**Activity**
Please retype the records below exactly as they appear, leaving out every picture.

**Data shown**
________________________________________

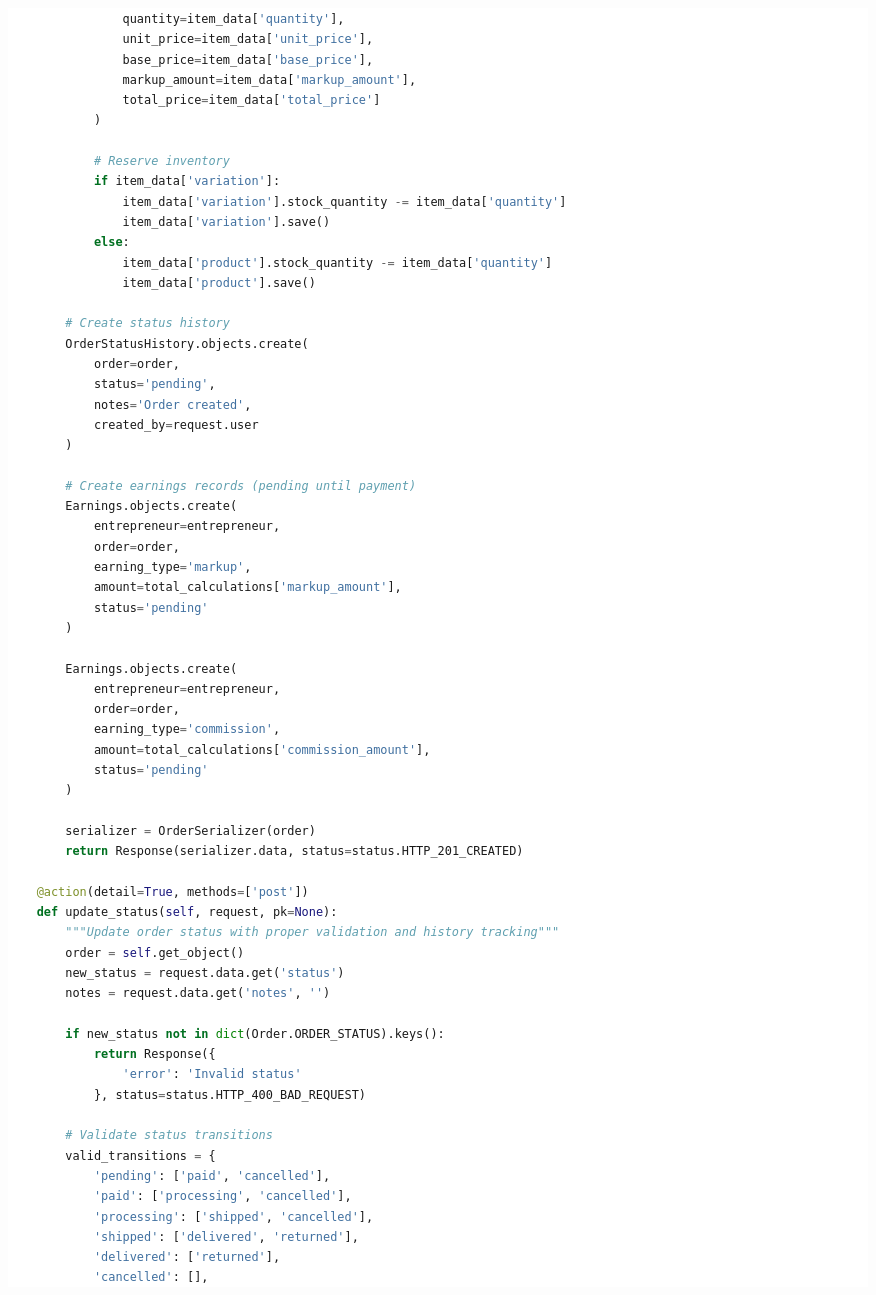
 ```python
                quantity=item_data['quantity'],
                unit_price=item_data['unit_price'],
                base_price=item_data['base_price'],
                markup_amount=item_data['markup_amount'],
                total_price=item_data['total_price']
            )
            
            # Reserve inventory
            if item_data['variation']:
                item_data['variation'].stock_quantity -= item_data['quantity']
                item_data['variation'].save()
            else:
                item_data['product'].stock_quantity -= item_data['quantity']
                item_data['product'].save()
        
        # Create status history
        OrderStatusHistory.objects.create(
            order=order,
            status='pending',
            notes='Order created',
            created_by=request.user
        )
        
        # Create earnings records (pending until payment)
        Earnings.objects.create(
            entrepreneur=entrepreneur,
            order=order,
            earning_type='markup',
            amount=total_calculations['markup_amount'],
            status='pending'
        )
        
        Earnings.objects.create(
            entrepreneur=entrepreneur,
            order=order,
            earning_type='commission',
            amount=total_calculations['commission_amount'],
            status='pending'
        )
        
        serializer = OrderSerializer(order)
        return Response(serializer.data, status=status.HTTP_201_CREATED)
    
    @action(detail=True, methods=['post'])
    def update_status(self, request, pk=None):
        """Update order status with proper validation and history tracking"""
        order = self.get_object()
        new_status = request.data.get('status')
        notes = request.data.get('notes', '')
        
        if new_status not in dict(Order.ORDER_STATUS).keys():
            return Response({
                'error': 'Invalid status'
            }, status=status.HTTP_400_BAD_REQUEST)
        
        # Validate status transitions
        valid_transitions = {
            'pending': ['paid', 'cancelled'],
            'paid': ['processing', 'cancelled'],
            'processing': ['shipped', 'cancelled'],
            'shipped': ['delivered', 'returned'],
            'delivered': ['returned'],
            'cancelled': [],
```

________________________________________

**Exercise result**
 ```python
                quantity=item_data['quantity'],
                unit_price=item_data['unit_price'],
                base_price=item_data['base_price'],
                markup_amount=item_data['markup_amount'],
                total_price=item_data['total_price']
            )
            
            # Reserve inventory
            if item_data['variation']:
                item_data['variation'].stock_quantity -= item_data['quantity']
                item_data['variation'].save()
            else:
                item_data['product'].stock_quantity -= item_data['quantity']
                item_data['product'].save()
        
        # Create status history
        OrderStatusHistory.objects.create(
            order=order,
            status='pending',
            notes='Order created',
            created_by=request.user
        )
        
        # Create earnings records (pending until payment)
        Earnings.objects.create(
            entrepreneur=entrepreneur,
            order=order,
            earning_type='markup',
            amount=total_calculations['markup_amount'],
            status='pending'
        )
        
        Earnings.objects.create(
            entrepreneur=entrepreneur,
            order=order,
            earning_type='commission',
            amount=total_calculations['commission_amount'],
            status='pending'
        )
        
        serializer = OrderSerializer(order)
        return Response(serializer.data, status=status.HTTP_201_CREATED)
    
    @action(detail=True, methods=['post'])
    def update_status(self, request, pk=None):
        """Update order status with proper validation and history tracking"""
        order = self.get_object()
        new_status = request.data.get('status')
        notes = request.data.get('notes', '')
        
        if new_status not in dict(Order.ORDER_STATUS).keys():
            return Response({
                'error': 'Invalid status'
            }, status=status.HTTP_400_BAD_REQUEST)
        
        # Validate status transitions
        valid_transitions = {
            'pending': ['paid', 'cancelled'],
            'paid': ['processing', 'cancelled'],
            'processing': ['shipped', 'cancelled'],
            'shipped': ['delivered', 'returned'],
            'delivered': ['returned'],
            'cancelled': [],
```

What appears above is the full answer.